Ce n’était pas la première fois que, depuis sa conversion –Dieu qu’il trouvait le mot emphatique, mais il se plaisait à le prononcer depuis que bourgeois, prêtres, bonnes âmes et amis se réjouissaient ouvertement de cette conversion, qui en même temps qu’un changement moral amènerait par voie de conséquence nécessaire un changement dans sa bourse : l’esprit utilitaire de la nation et de la religion nationale de Philippe n’est pas encore arrivé à la réparation des pouvoirs, et les pieux paysans songent encore à une belle, une grosse cure pour le fils qui porte la robe – ce n’était pas la première fois que Philippe retournait à ses vieux vices. Philippe vivait une autre vie intérieure : le corps, quand le précepte n’était pas là pour établir une barrière, continuait plus ou moins à suivre sa pente. Philippe n’avait laissé, somme toute, que le doute et la luxure – un mot qui le faisait rire, surtout pour la poésie qu’il ajoutait à des expériences qui, pour lui, avaient été souvent burlesques. Philippe avait aussi cessé de mentir et de médire, ce qui lui fut bien pénible : cependant, comme il vivait à peu près seul, il n’avait qu’à se battre contre les mensonges qu’il aurait pu se faire à lui-même. Chez un autre, la bataille aurait été plus dure, mais Philippe, de longtemps, avait tenté de ne s’en plus faire accroire.
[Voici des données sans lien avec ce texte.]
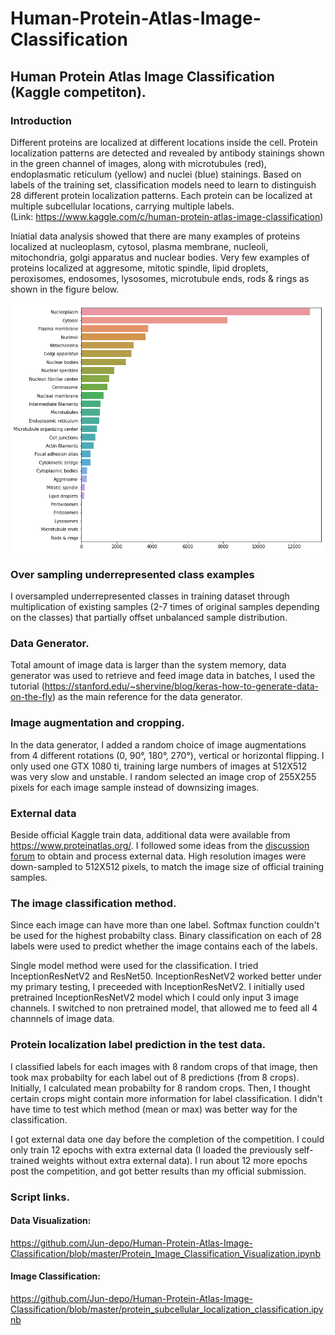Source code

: # Human-Protein-Atlas-Image-Classification
## Human Protein Atlas Image Classification (Kaggle competiton).

### Introduction

  Different proteins are localized at different locations inside the cell. Protein localization patterns are detected and revealed by antibody stainings shown in the green channel of images, along with microtubules (red), endoplasmatic reticulum (yellow) and nuclei (blue) stainings.  Based on labels of the training set, classification models need to learn to distinguish 28 different protein localization patterns.  Each protein can be localized at multiple subcellular locations, carrying multiple labels.  
 (Link:  https://www.kaggle.com/c/human-protein-atlas-image-classification)
 
  Iniatial data analysis showed that there are many examples of proteins localized at nucleoplasm, cytosol, plasma membrane, nucleoli, mitochondria, golgi apparatus and nuclear bodies.  Very few examples of proteins localized at aggresome, mitotic spindle, lipid droplets, peroxisomes, endosomes, lysosomes, microtubule ends, rods & rings as shown in the figure below. 
  
![alt text](https://github.com/Jun-depo/Human-Protein-Atlas-Image-Classification/blob/master/count1.png)

### Over sampling underrepresented class examples
I oversampled underrepresented classes in training dataset through multiplication of existing samples (2-7 times of original samples depending on the classes) that partially offset unbalanced sample distribution.  

### Data Generator.

Total amount of image data is larger than the system memory, data generator was used to retrieve and feed image data in batches, I used the tutorial (https://stanford.edu/~shervine/blog/keras-how-to-generate-data-on-the-fly) as the main reference for the data generator.   

### Image augmentation and cropping.

In the data generator, I added a random choice of image augmentations from 4 different rotations (0, 90°, 180°, 270°), vertical or horizontal flipping. I only used one GTX 1080 ti, training large numbers of images at 512X512 was very slow and unstable. I random selected an image crop of 255X255 pixels for each image sample instead of downsizing images. 

### External data

Beside official Kaggle train data, additional data were available from https://www.proteinatlas.org/. I followed some ideas from the [discussion forum](https://www.kaggle.com/c/human-protein-atlas-image-classification/discussion/69984#430860) to obtain and process external data. High resolution images were down-sampled to 512X512 pixels, to match the image size of official training samples. 

### The image classification method. 

Since each image can have more than one label.  Softmax function couldn't be used for the highest probabilty class.  Binary classification on each of 28 labels were used to predict whether the image contains each of the labels.

Single model method were used for the classification.  I tried InceptionResNetV2 and ResNet50. InceptionResNetV2 worked better under my  primary testing, I preceeded with InceptionResNetV2. I initially used pretrained InceptionResNetV2 model which I could only input 3 image channels. I switched to non pretrained model, that allowed me to feed all 4 channnels of image data. 

### Protein localization label prediction in the test data.

I classified labels for each images with 8 random crops of that image, then took max probabilty for each label out of 8 predictions (from 8 crops). Initially, I calculated mean probabilty for 8 random crops.  Then, I thought certain crops might contain more information for label classification. I didn't have time to test which method (mean or max) was better way for the classification.  

I got external data one day before the completion of the competition.  I could only train 12 epochs with extra external data (I loaded the previously self-trained weights without extra external data). I run about 12 more epochs post the competition, and got better results than my official submission.   

### Script links.
#### Data Visualization:  
https://github.com/Jun-depo/Human-Protein-Atlas-Image-Classification/blob/master/Protein_Image_Classification_Visualization.ipynb
#### Image Classification:
https://github.com/Jun-depo/Human-Protein-Atlas-Image-Classification/blob/master/protein_subcellular_localization_classification.ipynb
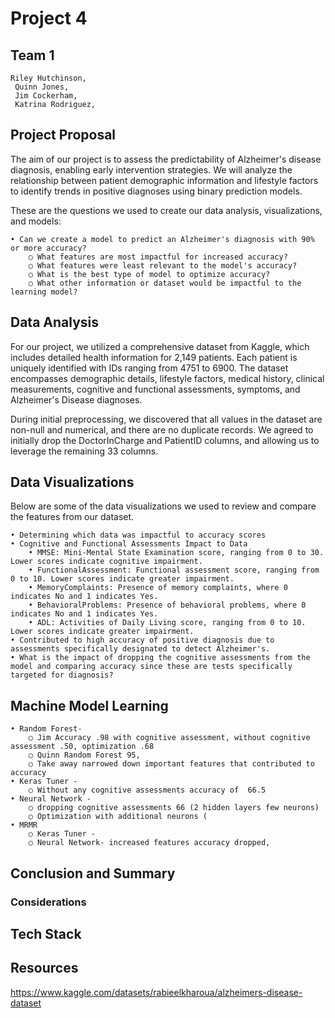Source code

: # Project 4 

## Team 1
  	Riley Hutchinson,
 	 Quinn Jones,
 	 Jim Cockerham,
 	 Katrina Rodriguez,

## Project Proposal
The aim of our project is to assess the predictability of Alzheimer's disease diagnosis, enabling early intervention strategies. We will analyze the relationship between patient demographic information and lifestyle factors to identify trends in positive diagnoses using binary prediction models. 

These are the questions we used to create our data analysis, visualizations, and models:

    • Can we create a model to predict an Alzheimer's diagnosis with 90% or more accuracy?
        ○ What features are most impactful for increased accuracy? 
        ○ What features were least relevant to the model's accuracy?
        ○ What is the best type of model to optimize accuracy?
        ○ What other information or dataset would be impactful to the learning model?


## Data Analysis
For our project, we utilized a comprehensive dataset from Kaggle, which includes detailed health information for 2,149 patients. Each patient is uniquely identified with IDs ranging from 4751 to 6900. The dataset encompasses demographic details, lifestyle factors, medical history, clinical measurements, cognitive and functional assessments, symptoms, and Alzheimer's Disease diagnoses.

During initial preprocessing, we discovered that all values in the dataset are non-null and numerical, and there are no duplicate records. We agreed to initially drop the DoctorInCharge and PatientID columns, and allowing us to leverage the remaining 33 columns.


## Data Visualizations

Below are some of the data visualizations we used to review and compare the features from our dataset.

	• Determining which data was impactful to accuracy scores
	• Cognitive and Functional Assessments Impact to Data
		• MMSE: Mini-Mental State Examination score, ranging from 0 to 30. Lower scores indicate cognitive impairment.
		• FunctionalAssessment: Functional assessment score, ranging from 0 to 10. Lower scores indicate greater impairment.
		• MemoryComplaints: Presence of memory complaints, where 0 indicates No and 1 indicates Yes.
		• BehavioralProblems: Presence of behavioral problems, where 0 indicates No and 1 indicates Yes.
		• ADL: Activities of Daily Living score, ranging from 0 to 10. Lower scores indicate greater impairment.
	• Contributed to high accuracy of positive diagnosis due to assessments specifically designated to detect Alzheimer's.
	• What is the impact of dropping the cognitive assessments from the model and comparing accuracy since these are tests specifically targeted for diagnosis?
	
## Machine Model Learning
	• Random Forest- 
		○ Jim Accuracy .98 with cognitive assessment, without cognitive assessment .50, optimization .68
		○ Quinn Random Forest 95,
		○ Take away narrowed down important features that contributed to accuracy
	• Keras Tuner -
		○ Without any cognitive assessments accuracy of  66.5
	• Neural Network - 
		○ dropping cognitive assessments 66 (2 hidden layers few neurons)
		○ Optimization with additional neurons (
	• MRMR
		○ Keras Tuner -
		○ Neural Network- increased features accuracy dropped, 

## Conclusion and Summary

### Considerations

## Tech Stack

## Resources

https://www.kaggle.com/datasets/rabieelkharoua/alzheimers-disease-dataset
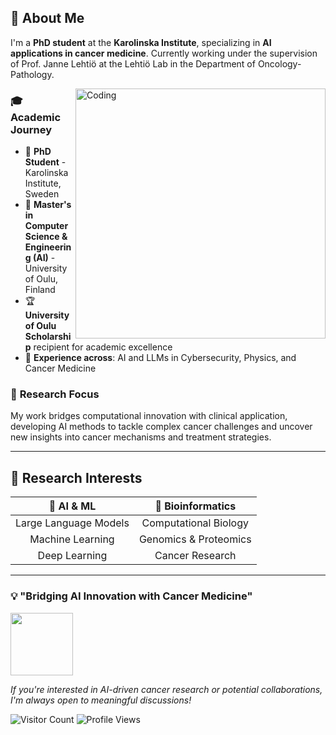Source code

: ## 🚀 About Me

I'm a **PhD student** at the **Karolinska Institute**, specializing in **AI applications in cancer medicine**. Currently working under the supervision of Prof. Janne Lehtiö at the Lehtiö Lab in the Department of Oncology-Pathology.

<img align="right" alt="Coding" width="400" src="https://media.giphy.com/media/qgQUggAC3Pfv687qPC/giphy.gif">

### 🎓 **Academic Journey**
- 🔬 **PhD Student** - Karolinska Institute, Sweden
- 🎯 **Master's in Computer Science & Engineering (AI)** - University of Oulu, Finland
- 🏆 **University of Oulu Scholarship** recipient for academic excellence
- 💼 **Experience across**: AI and LLMs in Cybersecurity, Physics, and Cancer Medicine

### 🔬 **Research Focus**
My work bridges computational innovation with clinical application, developing AI methods to tackle complex cancer challenges and uncover new insights into cancer mechanisms and treatment strategies.

---

## 🧬 Research Interests

<div align="center">

| 🤖 **AI & ML** | 🧬 **Bioinformatics** |
|:---:|:---:|
| Large Language Models | Computational Biology|
| Machine Learning | Genomics & Proteomics |
| Deep Learning | Cancer Research |

</div>

---

### 💡 "Bridging AI Innovation with Cancer Medicine"

<img src="https://media.giphy.com/media/3oKIPEqDGUULpEU0aQ/giphy.gif" width="100">

*If you're interested in AI-driven cancer research or potential collaborations, I'm always open to meaningful discussions!*

![Visitor Count](https://visitor-badge.laobi.icu/badge?page_id=YourGitHubUsername.YourGitHubUsername)
![Profile Views](https://komarev.com/ghpvc/?username=YourGitHubUsername&color=brightgreen)

</div>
Bref, si Philippe ne pensait plus à la jaune, qui l’avait conduit aux portes de la folie, il cherchait encore le repos dans l’alcool. Combien de fois alla-t-il communier, l’haleine encore lourde d’alcool ? Philippe ne s’en faisait guère scrupule, craignant surtout que les niais de ses messes matinales n’en prissent ombrage et qu’on ne crût à quelque comédie de sa part.

Ainsi, dès qu’il avait quelques sous, la part faite aux quelques cadeaux d’usage à la tante Bertha, qui lui donnait le gîte, en attendant des meilleurs jours de sa conversion, Philippe s’enfermait avec un livre et, fumant pipe sur pipe, la larme au coin de l’œil, il écrivait de longues lettres à des prêtres de ses amis, où, avec trop de littérature pour qu’il n’y eût pas hypocrisie, il déduisait l’un après l’autre les sentiments de sa belle âme mystique. (Les prêtres devaient bien rire, d’abord parce que Philippe se montrait ridicule, et ensuite parce que ces spécialistes n’aiment pas plus qu’un profane parle de sainte Thérèse qu’un notaire n’accepte avec plaisir qu’un comptable dresse la feuille des impôts ou qu’un patient pose trop de questions à un médecin embarrassé dans son diagnostic ou son pronostic : l’ère de privilèges n’est pas close, et l’on appelle ça compétence professionnelle. Philippe, soumis au magistère de l’Église, ne s’indignait que des formes.)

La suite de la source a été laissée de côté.